- Your objective -
Below is a listing from which only part is wanted; return exactly the lines from the one with "a. Virtual Environment: Ensure" up to and including the one with "d. File Paths: Double-check".

Data under study: Begin

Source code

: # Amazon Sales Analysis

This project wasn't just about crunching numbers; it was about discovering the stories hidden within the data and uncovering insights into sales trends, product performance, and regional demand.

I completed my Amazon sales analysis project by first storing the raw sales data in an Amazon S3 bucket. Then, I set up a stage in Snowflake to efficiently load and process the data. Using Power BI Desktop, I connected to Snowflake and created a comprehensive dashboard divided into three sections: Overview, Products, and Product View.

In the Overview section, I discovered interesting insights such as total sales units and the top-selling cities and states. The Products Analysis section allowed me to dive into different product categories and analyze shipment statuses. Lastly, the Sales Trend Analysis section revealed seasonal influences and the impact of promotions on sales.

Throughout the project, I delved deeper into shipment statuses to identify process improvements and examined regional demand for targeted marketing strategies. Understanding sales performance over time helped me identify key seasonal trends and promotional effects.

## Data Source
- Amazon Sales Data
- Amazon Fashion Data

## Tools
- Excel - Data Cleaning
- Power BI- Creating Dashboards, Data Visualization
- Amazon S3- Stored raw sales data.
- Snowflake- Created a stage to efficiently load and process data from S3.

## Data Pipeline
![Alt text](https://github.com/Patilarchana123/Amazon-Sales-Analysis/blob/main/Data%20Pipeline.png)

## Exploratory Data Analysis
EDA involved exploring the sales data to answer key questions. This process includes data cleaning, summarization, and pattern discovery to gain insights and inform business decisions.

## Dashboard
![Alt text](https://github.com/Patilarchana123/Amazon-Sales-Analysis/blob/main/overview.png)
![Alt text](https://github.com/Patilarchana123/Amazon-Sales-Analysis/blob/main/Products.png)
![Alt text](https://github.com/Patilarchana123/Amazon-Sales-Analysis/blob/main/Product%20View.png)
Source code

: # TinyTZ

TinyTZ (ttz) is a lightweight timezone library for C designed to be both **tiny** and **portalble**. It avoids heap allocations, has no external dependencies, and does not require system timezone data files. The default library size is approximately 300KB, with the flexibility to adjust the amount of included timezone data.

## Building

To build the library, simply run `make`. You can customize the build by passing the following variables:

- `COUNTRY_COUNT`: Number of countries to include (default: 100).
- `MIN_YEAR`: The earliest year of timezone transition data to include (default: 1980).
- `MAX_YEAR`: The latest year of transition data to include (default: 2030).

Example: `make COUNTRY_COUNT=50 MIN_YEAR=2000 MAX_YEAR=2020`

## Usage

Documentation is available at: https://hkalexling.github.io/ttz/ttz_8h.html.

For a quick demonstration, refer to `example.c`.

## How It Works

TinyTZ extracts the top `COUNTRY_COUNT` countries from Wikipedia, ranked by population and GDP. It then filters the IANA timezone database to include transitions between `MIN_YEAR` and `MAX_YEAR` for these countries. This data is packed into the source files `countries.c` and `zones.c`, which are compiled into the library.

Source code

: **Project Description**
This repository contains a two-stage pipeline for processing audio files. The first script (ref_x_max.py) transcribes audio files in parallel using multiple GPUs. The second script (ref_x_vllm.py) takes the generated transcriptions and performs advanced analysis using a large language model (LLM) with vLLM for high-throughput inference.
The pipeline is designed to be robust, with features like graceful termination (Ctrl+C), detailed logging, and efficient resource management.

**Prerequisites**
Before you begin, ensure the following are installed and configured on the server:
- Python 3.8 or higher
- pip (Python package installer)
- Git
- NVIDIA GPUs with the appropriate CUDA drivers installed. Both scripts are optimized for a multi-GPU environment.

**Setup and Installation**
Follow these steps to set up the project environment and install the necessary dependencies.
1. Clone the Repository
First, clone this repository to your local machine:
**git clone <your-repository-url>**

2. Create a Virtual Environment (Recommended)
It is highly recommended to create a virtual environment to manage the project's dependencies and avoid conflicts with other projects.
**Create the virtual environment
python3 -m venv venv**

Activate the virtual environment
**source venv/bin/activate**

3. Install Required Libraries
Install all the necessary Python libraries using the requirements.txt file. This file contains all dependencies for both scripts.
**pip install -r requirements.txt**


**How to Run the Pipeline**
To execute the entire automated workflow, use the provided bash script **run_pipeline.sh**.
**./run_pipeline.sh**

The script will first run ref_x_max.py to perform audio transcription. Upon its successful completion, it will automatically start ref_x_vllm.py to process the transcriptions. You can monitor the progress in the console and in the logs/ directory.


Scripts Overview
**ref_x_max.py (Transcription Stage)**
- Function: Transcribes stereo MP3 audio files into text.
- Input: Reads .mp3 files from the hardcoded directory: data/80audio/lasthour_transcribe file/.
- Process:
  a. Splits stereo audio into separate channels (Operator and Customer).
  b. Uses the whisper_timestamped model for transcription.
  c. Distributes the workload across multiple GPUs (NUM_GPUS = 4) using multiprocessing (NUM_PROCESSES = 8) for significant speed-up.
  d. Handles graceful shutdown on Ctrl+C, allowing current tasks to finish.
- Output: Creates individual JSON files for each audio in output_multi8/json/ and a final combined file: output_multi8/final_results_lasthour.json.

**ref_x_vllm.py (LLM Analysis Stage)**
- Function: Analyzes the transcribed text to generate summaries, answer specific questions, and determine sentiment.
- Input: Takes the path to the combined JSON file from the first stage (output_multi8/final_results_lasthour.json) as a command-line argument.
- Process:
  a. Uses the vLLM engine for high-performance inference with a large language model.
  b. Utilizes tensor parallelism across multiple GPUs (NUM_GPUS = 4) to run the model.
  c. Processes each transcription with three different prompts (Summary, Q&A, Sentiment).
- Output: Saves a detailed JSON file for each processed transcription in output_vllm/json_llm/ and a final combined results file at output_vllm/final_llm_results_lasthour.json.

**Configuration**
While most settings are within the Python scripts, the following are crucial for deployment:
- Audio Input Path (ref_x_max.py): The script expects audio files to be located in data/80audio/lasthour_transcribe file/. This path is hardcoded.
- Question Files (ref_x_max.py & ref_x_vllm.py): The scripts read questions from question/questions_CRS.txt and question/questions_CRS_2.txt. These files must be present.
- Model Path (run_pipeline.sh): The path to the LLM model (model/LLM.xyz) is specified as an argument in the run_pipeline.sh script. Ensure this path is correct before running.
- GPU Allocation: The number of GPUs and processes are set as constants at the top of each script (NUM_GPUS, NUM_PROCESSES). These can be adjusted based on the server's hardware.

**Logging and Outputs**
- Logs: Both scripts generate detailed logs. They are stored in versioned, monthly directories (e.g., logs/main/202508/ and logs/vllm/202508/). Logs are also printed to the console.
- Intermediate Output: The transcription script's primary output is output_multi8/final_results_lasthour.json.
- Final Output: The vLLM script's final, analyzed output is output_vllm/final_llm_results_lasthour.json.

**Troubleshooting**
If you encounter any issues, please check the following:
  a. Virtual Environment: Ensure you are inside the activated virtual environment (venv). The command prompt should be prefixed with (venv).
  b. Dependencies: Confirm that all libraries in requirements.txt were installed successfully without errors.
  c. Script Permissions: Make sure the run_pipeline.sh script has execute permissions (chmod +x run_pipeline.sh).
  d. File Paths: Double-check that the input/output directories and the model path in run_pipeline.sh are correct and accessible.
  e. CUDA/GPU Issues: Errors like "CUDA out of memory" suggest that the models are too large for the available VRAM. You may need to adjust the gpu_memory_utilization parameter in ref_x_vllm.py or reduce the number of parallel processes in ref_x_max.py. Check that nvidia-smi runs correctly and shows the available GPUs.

Data under study: End

- Answer for this exercise -
  a. Virtual Environment: Ensure you are inside the activated virtual environment (venv). The command prompt should be prefixed with (venv).
  b. Dependencies: Confirm that all libraries in requirements.txt were installed successfully without errors.
  c. Script Permissions: Make sure the run_pipeline.sh script has execute permissions (chmod +x run_pipeline.sh).
  d. File Paths: Double-check that the input/output directories and the model path in run_pipeline.sh are correct and accessible.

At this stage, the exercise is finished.